NASA is on its way to script history on the solar system. NASA's 'Lucy' is on its journey to reveal the secrets of the solar system. The spacecraft is on a 12-year mission to study Jupiter’s Trojan asteroids. Lucy will fly by one main-belt asteroid and seven Trojan asteroids over the next 12 years. First time in history, a single spacecraft mission will explore so many different asteroids. During its journey, Lucy will get a close look at the fossils of planetary formation.

History of Lucy
According to NASA, lucy will disclose the history of space. Additionally, it will provide information on the origins of planets and the positions of asteroids. Lucy is named after a 3.2 million-year-old human skeleton. This skeleton revealed the origin of humans. In the study of human sustainable development, a new definition was revealed after the discovery of lucy. Lucy was discovered in 1974.

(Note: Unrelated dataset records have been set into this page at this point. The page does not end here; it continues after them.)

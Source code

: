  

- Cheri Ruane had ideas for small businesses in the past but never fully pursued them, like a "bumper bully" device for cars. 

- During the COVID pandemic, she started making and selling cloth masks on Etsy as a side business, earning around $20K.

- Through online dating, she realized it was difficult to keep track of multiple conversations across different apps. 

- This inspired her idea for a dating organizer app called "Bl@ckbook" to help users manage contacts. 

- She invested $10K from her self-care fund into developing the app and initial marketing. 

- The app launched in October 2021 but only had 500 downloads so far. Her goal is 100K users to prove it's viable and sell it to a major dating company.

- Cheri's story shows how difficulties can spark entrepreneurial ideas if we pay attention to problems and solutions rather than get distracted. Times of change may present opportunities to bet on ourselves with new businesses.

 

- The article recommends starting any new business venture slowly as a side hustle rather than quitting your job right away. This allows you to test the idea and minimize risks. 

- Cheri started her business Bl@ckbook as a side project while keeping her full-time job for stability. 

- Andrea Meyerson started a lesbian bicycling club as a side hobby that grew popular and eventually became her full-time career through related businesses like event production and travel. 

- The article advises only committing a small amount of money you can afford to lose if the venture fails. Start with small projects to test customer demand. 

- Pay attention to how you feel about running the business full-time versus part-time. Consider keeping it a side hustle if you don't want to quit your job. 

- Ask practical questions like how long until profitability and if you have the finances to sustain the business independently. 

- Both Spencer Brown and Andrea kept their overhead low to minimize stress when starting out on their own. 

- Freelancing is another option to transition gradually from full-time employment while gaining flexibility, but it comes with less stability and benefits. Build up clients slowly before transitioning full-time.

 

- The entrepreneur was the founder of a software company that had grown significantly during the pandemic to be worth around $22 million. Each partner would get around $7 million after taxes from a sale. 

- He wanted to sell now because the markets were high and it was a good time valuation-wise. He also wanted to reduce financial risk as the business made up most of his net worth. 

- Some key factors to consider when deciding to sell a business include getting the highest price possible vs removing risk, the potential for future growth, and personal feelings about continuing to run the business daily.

First spacecraft to return earth’s vicinity
Lucy's first encounter will be with Donaldjohanson, an asteroid in the Main Belt. In 2025, They will encounter in between Mars and Jupiter. After this, lucy will next encounter seven Trojan asteroids between 2027 and 2033, 5 asteroids in the swarm that leads to Jupiter, and 2 in the swarm that follows the gas giant. Lucy will also make three Earth flybys to provide gravity assistance. It will be scripting history by being the first spacecraft returning to earth’s vicinity from the outer solar system.

Special features of Lucy
The Lucy spacecraft is equipped with a Color Visible Camera, a Long Range Reconnaissance Imager, a Thermal Emission Spectrometer, a Terminal Tracking Camera, and a High-Gain Antenna to study various aspects of asteroids. Lockheed Martin Company built this spacecraft. It has a length of 43 feet. Its solar panels have a diameter of 20 feet. The Atlas-V 401 rocket  was launched into space from Cape Canaveral Launch Station.

Mysteries the mission uncovers
“Lucy embodies NASA’s enduring quest to push out into the cosmos for the sake of exploration and science, to better understand the universe and our place within it,” said NASA Administrator Bill Nelson. “I can’t wait to see what mysteries the mission uncovers!”